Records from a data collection
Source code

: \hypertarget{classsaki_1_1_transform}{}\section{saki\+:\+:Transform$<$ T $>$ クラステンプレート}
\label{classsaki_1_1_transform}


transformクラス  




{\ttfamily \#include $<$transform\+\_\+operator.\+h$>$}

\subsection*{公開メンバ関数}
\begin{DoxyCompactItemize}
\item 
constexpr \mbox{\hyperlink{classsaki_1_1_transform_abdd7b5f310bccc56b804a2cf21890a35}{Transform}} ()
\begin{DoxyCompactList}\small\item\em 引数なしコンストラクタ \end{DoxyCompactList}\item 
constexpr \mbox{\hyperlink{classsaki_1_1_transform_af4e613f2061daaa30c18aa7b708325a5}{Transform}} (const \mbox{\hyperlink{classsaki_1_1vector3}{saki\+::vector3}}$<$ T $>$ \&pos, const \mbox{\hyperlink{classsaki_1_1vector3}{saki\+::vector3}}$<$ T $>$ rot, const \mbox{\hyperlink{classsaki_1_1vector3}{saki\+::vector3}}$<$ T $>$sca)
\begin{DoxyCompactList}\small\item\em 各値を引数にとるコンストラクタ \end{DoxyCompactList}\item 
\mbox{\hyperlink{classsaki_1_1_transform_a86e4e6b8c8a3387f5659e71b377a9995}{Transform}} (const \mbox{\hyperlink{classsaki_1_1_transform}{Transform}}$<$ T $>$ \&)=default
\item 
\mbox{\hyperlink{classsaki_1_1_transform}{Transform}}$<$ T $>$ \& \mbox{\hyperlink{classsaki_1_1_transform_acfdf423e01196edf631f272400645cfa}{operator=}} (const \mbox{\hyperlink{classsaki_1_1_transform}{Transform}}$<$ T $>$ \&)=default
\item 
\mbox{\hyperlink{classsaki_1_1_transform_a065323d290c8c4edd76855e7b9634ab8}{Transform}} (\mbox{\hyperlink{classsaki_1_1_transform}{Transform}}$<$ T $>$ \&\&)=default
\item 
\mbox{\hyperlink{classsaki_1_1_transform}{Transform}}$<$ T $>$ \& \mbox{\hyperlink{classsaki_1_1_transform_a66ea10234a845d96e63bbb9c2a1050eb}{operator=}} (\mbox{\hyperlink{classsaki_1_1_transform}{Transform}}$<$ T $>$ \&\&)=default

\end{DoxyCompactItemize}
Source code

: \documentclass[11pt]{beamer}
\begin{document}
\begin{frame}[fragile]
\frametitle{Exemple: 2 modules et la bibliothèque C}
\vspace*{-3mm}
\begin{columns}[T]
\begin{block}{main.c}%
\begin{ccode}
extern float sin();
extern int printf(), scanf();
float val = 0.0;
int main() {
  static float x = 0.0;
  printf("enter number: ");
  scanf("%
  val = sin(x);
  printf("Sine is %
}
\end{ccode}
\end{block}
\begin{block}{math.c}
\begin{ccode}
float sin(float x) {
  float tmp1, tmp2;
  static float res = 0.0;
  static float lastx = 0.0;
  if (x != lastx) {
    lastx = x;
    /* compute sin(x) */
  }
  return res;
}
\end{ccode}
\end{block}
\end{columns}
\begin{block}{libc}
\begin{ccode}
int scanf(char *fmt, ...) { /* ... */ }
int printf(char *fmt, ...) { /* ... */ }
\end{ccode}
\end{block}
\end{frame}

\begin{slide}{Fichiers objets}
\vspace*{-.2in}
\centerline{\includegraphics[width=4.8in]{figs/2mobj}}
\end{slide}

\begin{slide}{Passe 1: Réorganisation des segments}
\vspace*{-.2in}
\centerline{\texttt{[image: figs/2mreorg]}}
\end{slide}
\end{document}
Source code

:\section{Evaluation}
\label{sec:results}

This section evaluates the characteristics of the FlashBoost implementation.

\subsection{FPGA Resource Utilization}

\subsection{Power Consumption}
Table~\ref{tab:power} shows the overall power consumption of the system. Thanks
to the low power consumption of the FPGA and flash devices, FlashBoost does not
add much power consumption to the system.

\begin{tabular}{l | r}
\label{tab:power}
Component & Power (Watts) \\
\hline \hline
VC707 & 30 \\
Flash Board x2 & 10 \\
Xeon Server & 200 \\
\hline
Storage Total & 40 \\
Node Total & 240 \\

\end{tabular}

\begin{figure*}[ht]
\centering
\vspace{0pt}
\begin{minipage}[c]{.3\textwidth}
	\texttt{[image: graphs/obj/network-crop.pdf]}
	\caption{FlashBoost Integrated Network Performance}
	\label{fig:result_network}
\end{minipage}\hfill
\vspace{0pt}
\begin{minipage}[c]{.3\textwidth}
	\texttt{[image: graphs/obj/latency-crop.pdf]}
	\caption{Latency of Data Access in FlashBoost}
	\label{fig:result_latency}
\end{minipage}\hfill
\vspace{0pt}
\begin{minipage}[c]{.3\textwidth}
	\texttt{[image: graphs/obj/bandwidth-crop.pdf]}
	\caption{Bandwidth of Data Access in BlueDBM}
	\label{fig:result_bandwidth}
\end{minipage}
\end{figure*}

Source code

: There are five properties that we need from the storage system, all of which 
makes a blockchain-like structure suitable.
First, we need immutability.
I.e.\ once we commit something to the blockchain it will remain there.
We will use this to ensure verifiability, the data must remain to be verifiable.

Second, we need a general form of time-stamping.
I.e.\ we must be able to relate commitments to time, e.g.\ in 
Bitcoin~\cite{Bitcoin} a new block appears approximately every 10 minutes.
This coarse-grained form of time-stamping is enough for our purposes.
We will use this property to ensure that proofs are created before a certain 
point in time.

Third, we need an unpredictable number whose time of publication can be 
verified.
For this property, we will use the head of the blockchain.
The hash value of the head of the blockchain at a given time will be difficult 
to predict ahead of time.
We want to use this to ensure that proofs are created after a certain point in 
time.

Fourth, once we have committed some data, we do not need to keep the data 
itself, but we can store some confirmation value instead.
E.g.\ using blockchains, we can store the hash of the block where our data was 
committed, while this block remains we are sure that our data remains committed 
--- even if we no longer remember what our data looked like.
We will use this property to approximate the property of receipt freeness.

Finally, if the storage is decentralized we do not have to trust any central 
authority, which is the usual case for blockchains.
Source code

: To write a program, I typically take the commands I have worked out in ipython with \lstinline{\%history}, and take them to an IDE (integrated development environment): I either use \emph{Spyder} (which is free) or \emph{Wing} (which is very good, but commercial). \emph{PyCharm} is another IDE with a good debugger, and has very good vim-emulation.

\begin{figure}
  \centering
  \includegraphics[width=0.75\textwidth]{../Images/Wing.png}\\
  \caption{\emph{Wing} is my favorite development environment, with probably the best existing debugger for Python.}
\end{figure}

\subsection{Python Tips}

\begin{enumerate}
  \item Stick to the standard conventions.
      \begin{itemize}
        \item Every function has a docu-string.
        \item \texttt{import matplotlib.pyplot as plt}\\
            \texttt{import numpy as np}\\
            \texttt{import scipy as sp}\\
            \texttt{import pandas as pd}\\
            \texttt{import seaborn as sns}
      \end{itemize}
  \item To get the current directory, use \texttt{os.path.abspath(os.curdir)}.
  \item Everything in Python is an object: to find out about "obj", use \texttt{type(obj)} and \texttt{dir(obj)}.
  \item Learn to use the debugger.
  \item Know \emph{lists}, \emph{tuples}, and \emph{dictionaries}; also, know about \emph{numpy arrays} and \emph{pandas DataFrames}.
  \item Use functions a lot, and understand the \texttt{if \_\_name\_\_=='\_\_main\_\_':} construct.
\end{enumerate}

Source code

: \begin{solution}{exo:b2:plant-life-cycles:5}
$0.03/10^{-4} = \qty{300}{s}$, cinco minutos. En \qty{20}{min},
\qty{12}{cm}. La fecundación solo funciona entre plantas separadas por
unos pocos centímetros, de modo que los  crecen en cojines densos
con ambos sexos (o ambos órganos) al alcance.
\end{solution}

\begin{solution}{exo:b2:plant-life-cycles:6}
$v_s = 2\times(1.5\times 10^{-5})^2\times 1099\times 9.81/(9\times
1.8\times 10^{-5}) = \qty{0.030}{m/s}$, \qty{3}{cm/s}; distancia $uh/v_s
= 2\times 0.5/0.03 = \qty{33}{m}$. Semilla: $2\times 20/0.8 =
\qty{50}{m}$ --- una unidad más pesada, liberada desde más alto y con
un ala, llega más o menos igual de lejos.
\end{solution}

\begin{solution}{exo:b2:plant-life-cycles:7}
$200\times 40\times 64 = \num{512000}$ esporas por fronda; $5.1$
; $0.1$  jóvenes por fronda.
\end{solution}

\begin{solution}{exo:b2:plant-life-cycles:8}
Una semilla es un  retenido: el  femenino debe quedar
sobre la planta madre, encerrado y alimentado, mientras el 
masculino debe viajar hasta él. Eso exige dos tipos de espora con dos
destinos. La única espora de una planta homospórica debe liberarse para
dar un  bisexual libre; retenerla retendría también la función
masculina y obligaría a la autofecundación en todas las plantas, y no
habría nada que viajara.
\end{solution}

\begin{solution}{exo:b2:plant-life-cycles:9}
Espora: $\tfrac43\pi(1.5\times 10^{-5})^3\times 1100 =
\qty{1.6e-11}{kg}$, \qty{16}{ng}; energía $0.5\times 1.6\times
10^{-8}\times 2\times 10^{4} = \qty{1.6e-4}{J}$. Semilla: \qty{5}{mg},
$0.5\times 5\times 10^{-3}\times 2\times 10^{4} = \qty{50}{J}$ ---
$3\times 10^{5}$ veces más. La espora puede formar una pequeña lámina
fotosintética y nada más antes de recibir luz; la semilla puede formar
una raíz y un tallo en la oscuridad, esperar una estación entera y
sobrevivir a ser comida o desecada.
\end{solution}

- _TASK REQUIREMENTS_
Find the word "debe" in the entries and show each line where it is found.

- _ANSWER TO THIS PROBLEM_
Una semilla es un  retenido: el  femenino debe quedar
masculino debe viajar hasta él. Eso exige dos tipos de espora con dos
destinos. La única espora de una planta homospórica debe liberarse para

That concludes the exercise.